The first of a two-parter Whitehouse, Higson, Weir, Aherne, Simon Day and John Thomson reunite to allow Ted and Ralph to investigate social media. There's also a Downton Abbey spoof.

One of Whitehouse's favourite characters is wartime comedian Arthur "Where's Me Washboard" Atkinson, a saucy Max Miller type who delivers a stream of incomprehensible gags to a tittering theatre audience.

"He has his little catchphrase 'How queer, how queer'," remarks Whitehouse. "It's a bit cheeky really. Truth is he's a horrible, vicious and nasty man, especially when he upstages his mate, Chester Draws."

Some of the beloved characters would have appeared long before The Fast Show if Whitehouse had his way. "Harry (Enfield) never liked Suits You' because they are very rude. He thought they came across as homosexuals, but they're not. Tailors can be quite over-familiar with you, not coming on sexually, but wanting to know more about your sex life."

Whitehouse and Higson's lives are a far cry from their early days, when one was a plasterer and the other a decorator. They met at the University of East Anglia, before Whitehouse was thrown out and went to work for Hackney Council. Whitehouse's friendship with Harry Enfield soon gave him his break in showbiz.

"I knew Harry when he was first starting out. I used to give him the odd line for his stage act and he was always trying to encourage me to write with him. So when he started doing Stavros he insisted that I write some stuff for him and that's where it all started."

Auction Hunters (Discovery, 9pm)

AMONG the Put Your Money Where Your Mouth Is and Storage Wars raft of programmes runs this little gem. I say little but Clinton Jones (aka Ton) not someone you'd argue with and the business partner of Allen Haff, and the pair have has turned up American Civil War guns, mystery safes and everything from cars to aircraft storage unit auctions throughout Southern California. The due claim that most of their buys end up making little to no money, with the 80/20 divide applying. That's 80 per cent of profit coming from 20 per cent of the units.
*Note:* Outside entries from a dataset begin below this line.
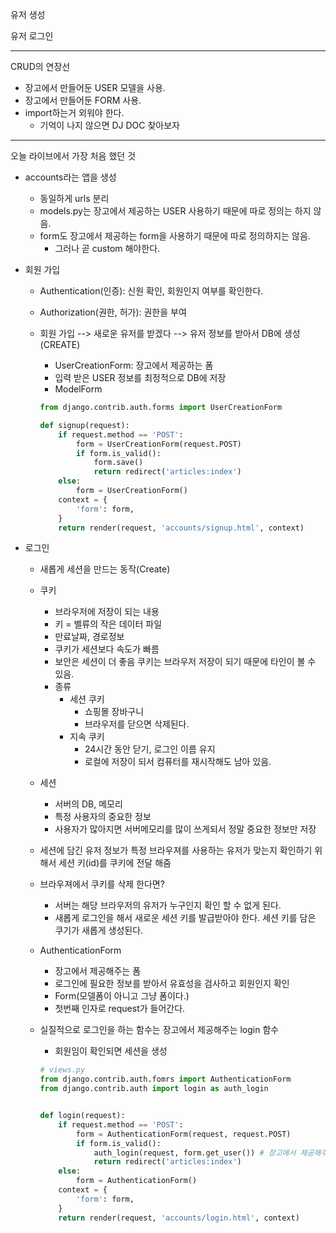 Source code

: 유저 생성

유저 로그인



---



CRUD의 연장선

* 장고에서 만들어둔 USER 모델을 사용.
* 장고에서 만들어둔 FORM 사용.
* import하는거 외워야 한다.
  * 기억이 나지 않으면 DJ DOC 찾아보자

---



오늘 라이브에서 가장 처음 했던 것

* accounts라는 앱을 생성

  * 동일하게  urls 분리
  * models.py는 장고에서 제공하는 USER 사용하기 때문에 따로 정의는 하지 않음.
  * form도 장고에서 제공하는 form을 사용하기 때문에 따로 정의하지는 않음.
    * 그러나 곧 custom 해야한다.

* 회원 가입

  * Authentication(인증): 신원 확인, 회원인지 여부를 확인한다.

  * Authorization(권한, 허가): 권한을 부여

  * 회원 가입 --> 새로운 유저를 받겠다 --> 유저 정보를 받아서 DB에 생성(CREATE) 

    * UserCreationForm: 장고에서 제공하는 폼
    * 입력 받은 USER 정보를 최정적으로 DB에 저장
    * ModelForm

    ```python
    from django.contrib.auth.forms import UserCreationForm
    
    def signup(request):
        if request.method == 'POST':
            form = UserCreationForm(request.POST)
            if form.is_valid():
                form.save()
                return redirect('articles:index')
        else:
        	form = UserCreationForm()
        context = {
            'form': form,
        }
        return render(request, 'accounts/signup.html', context)
    ```

    

* 로그인

  * 새롭게 세션을 만드는 동작(Create)

  * 쿠키

    * 브라우저에 저장이 되는 내용
    * 키 = 벨류의 작은 데이터 파일
    * 만료날짜, 경로정보
    * 쿠키가 세션보다 속도가 빠름
    * 보안은 세션이 더 좋음 쿠키는 브라우저 저장이 되기 때문에 타인이 볼 수 있음.
    * 종류
      * 세션 쿠키
        * 쇼핑몰 장바구니
        * 브라우저를 닫으면 삭제된다.
      * 지속 쿠키
        * 24시간 동안 닫기, 로그인 이름 유지
        * 로컬에 저장이 되서 컴퓨터를 재시작해도 남아 있음.

  * 세션

    * 서버의 DB, 메모리
    * 특정 사용자의 중요한 정보
    * 사용자가 많아지면 서버메모리를 많이 쓰게되서 정말 중요한 정보만 저장

  * 세션에 담긴 유저 정보가 특정 브라우져를 사용하는 유저가 맞는지 확인하기 위해서 세션 키(id)를 쿠키에 전달 해줌

  * 브라우져에서 쿠키를 삭제 한다면?

    * 서버는 해당 브라우저의 유저가 누구인지 확인 할 수 없게 된다.
    * 새롭게 로그인을 해서 새로운 세션 키를 발급받아야 한다. 세션 키를 담은 쿠기가 새롭게 생성된다.

  * AuthenticationForm

    * 장고에서 제공해주는 폼
    * 로그인에 필요한 정보를 받아서 유효성을 검사하고 회원인지 확인
    * Form(모델폼이 아니고 그냥 폼이다.)
    * 첫번째 인자로 request가 들어간다.

  * 실질적으로 로그인을 하는 함수는 장고에서 제공해주는 login 함수

    * 회원임이 확인되면 세션을 생성

    ```python
    # views.py
    from django.contrib.auth.fomrs import AuthenticationForm
    from django.contrib.auth import login as auth_login
    
    
    def login(request):
        if request.method == 'POST':
            form = AuthenticationForm(request, request.POST)
            if form.is_valid():
                auth_login(request, form.get_user()) # 장고에서 제공해주는 함수
                return redirect('articles:index')
        else:
            form = AuthenticationForm()
        context = {
            'form': form,
        }
        return render(request, 'accounts/login.html', context)
    ```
The Graham Norton Show (BBC1, 10.40pm)

HIGHLIGHTS so far include Michael Fassbender swaggering into the Norton studio, egged on by Hugh Jackman and James McAvoy, while miming to Robin Thicke's Blurred Lines. Let's hope there's more memorable action in this episode as Norton welcomes the movie legend Julie Andrews.
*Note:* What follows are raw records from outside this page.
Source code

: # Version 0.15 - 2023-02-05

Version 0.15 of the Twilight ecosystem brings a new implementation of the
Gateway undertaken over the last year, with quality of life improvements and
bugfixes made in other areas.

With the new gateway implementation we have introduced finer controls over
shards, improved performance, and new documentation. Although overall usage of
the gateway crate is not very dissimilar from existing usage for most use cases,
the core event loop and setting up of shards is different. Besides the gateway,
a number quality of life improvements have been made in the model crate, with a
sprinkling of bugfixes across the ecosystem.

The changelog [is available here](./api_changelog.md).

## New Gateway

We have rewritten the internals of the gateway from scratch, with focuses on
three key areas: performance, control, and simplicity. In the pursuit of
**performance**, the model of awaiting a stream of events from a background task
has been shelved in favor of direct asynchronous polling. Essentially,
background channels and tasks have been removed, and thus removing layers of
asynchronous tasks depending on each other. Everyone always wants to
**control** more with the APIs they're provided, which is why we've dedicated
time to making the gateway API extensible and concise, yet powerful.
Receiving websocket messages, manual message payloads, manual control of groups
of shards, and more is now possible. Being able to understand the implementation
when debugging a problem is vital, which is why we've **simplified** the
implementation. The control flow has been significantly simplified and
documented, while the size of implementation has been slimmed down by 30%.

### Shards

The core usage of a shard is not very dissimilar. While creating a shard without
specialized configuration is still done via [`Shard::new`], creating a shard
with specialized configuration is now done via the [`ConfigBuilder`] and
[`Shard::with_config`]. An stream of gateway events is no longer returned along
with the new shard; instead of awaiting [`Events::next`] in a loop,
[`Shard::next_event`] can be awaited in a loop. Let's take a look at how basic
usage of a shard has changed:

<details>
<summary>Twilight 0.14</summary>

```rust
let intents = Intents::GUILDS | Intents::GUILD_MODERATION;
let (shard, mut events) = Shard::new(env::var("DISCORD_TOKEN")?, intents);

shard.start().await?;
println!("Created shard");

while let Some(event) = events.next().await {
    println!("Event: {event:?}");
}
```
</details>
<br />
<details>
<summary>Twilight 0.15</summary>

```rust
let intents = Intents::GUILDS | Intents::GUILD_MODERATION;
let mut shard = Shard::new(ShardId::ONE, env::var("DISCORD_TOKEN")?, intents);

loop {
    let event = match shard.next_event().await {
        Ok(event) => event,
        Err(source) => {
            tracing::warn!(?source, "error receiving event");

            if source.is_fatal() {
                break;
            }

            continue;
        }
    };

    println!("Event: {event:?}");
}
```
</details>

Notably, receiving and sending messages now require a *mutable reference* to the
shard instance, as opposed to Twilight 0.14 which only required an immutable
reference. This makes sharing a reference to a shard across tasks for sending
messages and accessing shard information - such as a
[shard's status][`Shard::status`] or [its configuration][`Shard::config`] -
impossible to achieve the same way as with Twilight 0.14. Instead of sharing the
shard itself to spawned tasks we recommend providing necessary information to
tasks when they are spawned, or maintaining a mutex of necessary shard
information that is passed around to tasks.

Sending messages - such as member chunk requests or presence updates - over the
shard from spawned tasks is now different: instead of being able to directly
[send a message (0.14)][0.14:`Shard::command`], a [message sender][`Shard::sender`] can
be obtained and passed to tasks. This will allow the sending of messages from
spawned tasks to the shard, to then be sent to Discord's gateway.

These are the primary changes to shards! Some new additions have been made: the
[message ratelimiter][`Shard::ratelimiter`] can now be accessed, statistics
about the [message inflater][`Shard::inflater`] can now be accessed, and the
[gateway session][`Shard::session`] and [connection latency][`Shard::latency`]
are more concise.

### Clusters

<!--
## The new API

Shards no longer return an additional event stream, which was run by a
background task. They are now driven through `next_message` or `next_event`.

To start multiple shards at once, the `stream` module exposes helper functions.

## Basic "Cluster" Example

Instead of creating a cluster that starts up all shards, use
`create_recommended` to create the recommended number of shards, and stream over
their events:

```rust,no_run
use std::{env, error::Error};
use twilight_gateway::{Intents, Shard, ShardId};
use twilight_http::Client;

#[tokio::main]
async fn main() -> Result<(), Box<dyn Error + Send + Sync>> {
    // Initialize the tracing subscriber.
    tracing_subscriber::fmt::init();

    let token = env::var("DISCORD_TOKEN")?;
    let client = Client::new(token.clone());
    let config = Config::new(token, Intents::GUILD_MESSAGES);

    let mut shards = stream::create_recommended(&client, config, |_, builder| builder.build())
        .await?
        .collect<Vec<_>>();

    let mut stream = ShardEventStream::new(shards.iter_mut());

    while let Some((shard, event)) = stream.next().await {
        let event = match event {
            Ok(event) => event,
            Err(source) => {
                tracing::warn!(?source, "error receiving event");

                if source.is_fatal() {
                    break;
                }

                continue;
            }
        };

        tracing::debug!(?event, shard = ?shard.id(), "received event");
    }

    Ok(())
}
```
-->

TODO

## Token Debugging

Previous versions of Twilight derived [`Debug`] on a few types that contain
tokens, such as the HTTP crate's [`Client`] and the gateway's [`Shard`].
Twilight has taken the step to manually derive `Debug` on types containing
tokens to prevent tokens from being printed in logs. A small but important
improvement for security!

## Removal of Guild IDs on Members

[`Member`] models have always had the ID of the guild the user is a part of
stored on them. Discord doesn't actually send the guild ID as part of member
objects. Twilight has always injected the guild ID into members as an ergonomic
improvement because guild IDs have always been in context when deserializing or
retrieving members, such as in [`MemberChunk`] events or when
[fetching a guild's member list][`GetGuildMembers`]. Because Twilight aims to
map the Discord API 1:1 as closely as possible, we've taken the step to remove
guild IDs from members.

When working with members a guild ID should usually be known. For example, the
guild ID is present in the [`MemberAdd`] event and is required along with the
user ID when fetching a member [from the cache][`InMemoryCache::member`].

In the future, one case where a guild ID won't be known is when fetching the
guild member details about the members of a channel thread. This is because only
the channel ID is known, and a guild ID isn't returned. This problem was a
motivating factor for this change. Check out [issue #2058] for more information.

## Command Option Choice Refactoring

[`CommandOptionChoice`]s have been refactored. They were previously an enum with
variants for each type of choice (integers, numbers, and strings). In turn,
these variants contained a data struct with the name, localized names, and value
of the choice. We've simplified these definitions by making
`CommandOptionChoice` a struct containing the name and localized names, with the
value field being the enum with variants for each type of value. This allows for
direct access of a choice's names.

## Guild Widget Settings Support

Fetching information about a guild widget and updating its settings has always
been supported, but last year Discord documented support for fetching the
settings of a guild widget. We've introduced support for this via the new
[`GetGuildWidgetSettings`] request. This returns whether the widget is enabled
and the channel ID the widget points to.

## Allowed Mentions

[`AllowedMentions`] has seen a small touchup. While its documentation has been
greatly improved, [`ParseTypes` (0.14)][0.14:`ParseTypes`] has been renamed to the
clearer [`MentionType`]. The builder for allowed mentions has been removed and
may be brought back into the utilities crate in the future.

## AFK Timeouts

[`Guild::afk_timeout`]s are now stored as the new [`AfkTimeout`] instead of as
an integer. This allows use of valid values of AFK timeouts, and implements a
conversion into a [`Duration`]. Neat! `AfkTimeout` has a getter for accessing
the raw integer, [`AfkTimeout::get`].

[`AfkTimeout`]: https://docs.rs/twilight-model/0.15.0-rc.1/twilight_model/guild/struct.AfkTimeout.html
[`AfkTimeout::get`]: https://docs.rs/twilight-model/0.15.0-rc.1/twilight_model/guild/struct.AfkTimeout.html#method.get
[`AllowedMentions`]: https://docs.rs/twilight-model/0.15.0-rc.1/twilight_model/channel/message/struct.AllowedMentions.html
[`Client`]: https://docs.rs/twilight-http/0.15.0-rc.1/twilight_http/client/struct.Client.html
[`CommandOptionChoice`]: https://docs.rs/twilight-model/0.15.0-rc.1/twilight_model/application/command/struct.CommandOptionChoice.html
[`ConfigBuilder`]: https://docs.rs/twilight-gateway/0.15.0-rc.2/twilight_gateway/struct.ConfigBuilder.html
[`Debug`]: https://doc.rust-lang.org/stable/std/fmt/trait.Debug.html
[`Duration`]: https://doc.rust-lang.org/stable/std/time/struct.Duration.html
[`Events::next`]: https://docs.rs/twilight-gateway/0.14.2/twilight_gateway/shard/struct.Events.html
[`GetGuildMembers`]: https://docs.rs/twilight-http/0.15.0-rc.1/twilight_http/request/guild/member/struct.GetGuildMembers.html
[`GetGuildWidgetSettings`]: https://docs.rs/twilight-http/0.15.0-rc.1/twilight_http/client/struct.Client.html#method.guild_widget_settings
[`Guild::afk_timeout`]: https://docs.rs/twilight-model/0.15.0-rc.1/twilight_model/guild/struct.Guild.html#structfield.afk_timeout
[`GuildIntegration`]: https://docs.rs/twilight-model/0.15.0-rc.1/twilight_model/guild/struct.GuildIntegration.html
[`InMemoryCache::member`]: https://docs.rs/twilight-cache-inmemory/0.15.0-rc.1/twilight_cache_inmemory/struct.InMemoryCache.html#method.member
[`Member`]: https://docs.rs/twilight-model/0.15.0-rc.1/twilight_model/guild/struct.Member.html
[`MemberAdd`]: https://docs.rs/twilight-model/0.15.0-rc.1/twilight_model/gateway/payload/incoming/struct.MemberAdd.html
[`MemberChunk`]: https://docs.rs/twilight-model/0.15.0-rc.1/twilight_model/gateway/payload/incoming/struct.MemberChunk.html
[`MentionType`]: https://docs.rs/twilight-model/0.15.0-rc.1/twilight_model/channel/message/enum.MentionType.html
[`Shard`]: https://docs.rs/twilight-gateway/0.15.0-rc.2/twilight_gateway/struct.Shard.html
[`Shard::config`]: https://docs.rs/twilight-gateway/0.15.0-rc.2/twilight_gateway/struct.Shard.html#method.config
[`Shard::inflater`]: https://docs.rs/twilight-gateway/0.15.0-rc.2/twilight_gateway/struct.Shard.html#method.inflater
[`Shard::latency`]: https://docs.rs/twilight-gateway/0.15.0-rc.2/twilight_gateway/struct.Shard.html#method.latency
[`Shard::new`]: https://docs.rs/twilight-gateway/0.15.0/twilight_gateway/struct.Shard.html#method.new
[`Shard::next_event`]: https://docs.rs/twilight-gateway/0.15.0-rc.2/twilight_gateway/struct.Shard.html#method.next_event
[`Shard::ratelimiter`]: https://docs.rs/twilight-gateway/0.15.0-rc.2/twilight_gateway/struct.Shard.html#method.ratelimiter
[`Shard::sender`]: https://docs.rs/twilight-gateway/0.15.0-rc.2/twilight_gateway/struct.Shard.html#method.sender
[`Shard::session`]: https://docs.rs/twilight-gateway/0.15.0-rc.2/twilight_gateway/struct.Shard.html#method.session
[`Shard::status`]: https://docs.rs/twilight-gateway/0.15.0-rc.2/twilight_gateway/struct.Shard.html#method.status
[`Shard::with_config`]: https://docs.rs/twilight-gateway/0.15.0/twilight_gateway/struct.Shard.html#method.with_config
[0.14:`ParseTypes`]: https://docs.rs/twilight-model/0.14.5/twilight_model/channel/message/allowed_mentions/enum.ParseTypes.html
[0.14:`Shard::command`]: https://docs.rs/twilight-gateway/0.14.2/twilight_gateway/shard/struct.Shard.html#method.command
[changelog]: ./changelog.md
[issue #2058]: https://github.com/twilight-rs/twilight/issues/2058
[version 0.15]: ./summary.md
While the Mary Poppins and Sound of Music star is worthy of a show by herself, it's often the dynamic between polar opposite guests that makes this strand really work, so how will she get on with 22 Jump Street stars Channing Tatum and Jonah Hill? Pharrell Williams will be singing Marilyn Monroe, and if there's time, more members of the public will be braving that chair.